Re: Lotus told: ‘Keep going’
Interestingly following the opening the Beijing showroom (which is gorgeous by the way), Shanghai, Chongqing and Guangzhou were also supposed to open in 2011, but didn't (as well as the opening roll out for 2012 being scaled back). I'm sure that they will come (though I'm honestly suprised that Shanghai didn't come first), but Chengdu came next in January this year.
To put that in some context, that is like opening your fist dealership in, say, Kensington, and then following it up with Basildon. It's odd. The claim (not by Lotus to be fair) is that such "second-tier" cities are where the greatest levels of conspicuous consumption go on; is this a path that Lotus, the parent, want to go down though?
Re: Lotus told: ‘Keep going’
I only wish I had to find an answer to this question in reality!!
What I would say is I would be skeptical about investing in the current plan without some very thorough and convincing figures to prove that it is viable. Otherwise there would need to be changes.
As I see it from a financial point of view trying to sell cars profitably in small volumes in the £25,000 - £45,000 price band is a thankless task. I love the idea of the Elise successor shown at the 2010 Paris motorshow but I doubt it can be profitable, so I would replace all the small cars with something lower volume and much closer to its track day competitors i.e. harnesses rather than airbags etc.

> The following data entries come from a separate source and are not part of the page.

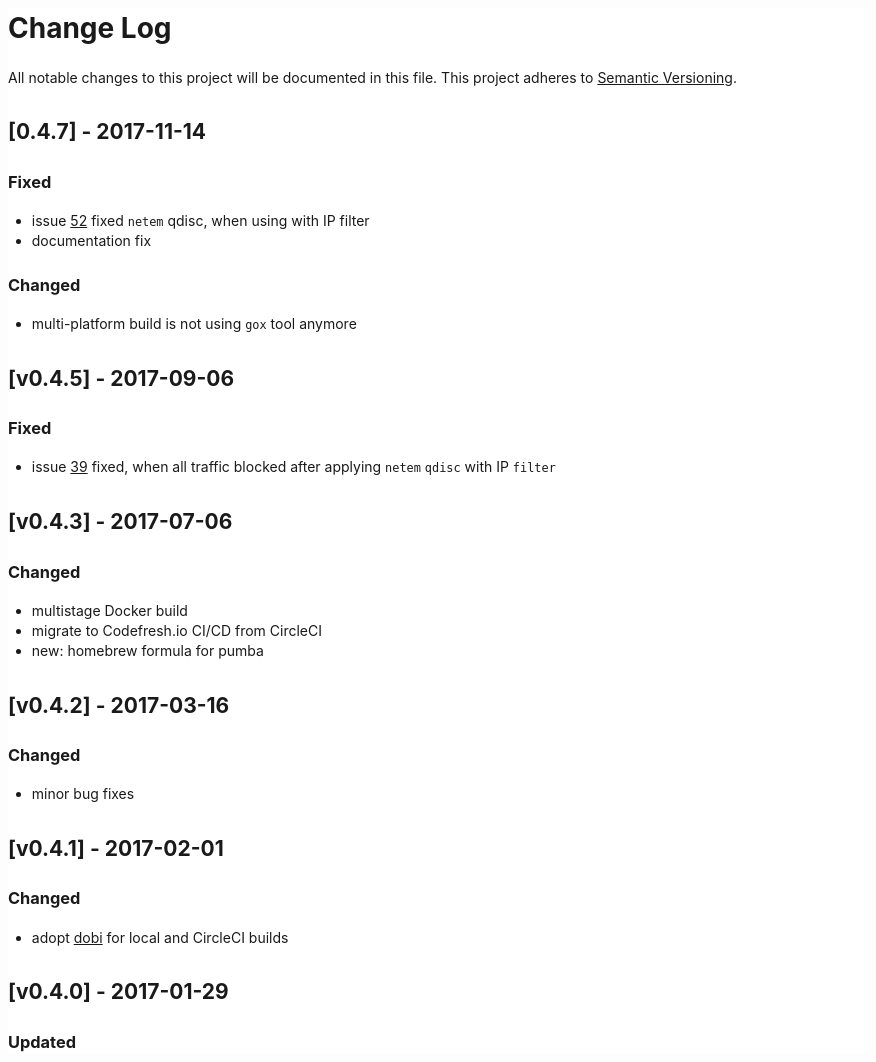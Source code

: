 # Change Log

All notable changes to this project will be documented in this file.
This project adheres to [Semantic Versioning](http://semver.org/).

## [0.4.7] - 2017-11-14

### Fixed

- issue [52](https://github.com/alexei-led/pumba/issues/52) fixed `netem` qdisc, when using with IP filter
- documentation fix

### Changed

- multi-platform build is not using `gox` tool anymore

## [v0.4.5] - 2017-09-06

### Fixed

- issue [39](https://github.com/alexei-led/pumba/issues/39) fixed, when all traffic blocked after applying `netem` `qdisc` with IP `filter` 

## [v0.4.3] - 2017-07-06

### Changed

- multistage Docker build 
- migrate to Codefresh.io CI/CD from CircleCI
- new: homebrew formula for pumba

## [v0.4.2] - 2017-03-16

### Changed

- minor bug fixes

## [v0.4.1] - 2017-02-01

### Changed

- adopt [dobi](https://dnephin.github.io/dobi/) for local and CircleCI builds

## [v0.4.0] - 2017-01-29

### Updated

I would then concentrate on the Evora and Esprit in the short to medium term with the hope of adding the Elite in the medium to long term using funding created largely by profits. I think Lotus needs to produce three model ranges with two body variants each to keep sales consistently high over a 6 year product cycle (so there is always one new model each year).
However my thinking isn't so different from the current plan, basically just cut back the city car, Eterne and the volume and more mainstream Elise replacement, and the plan looks significantly more manageable, and potentially very profitable.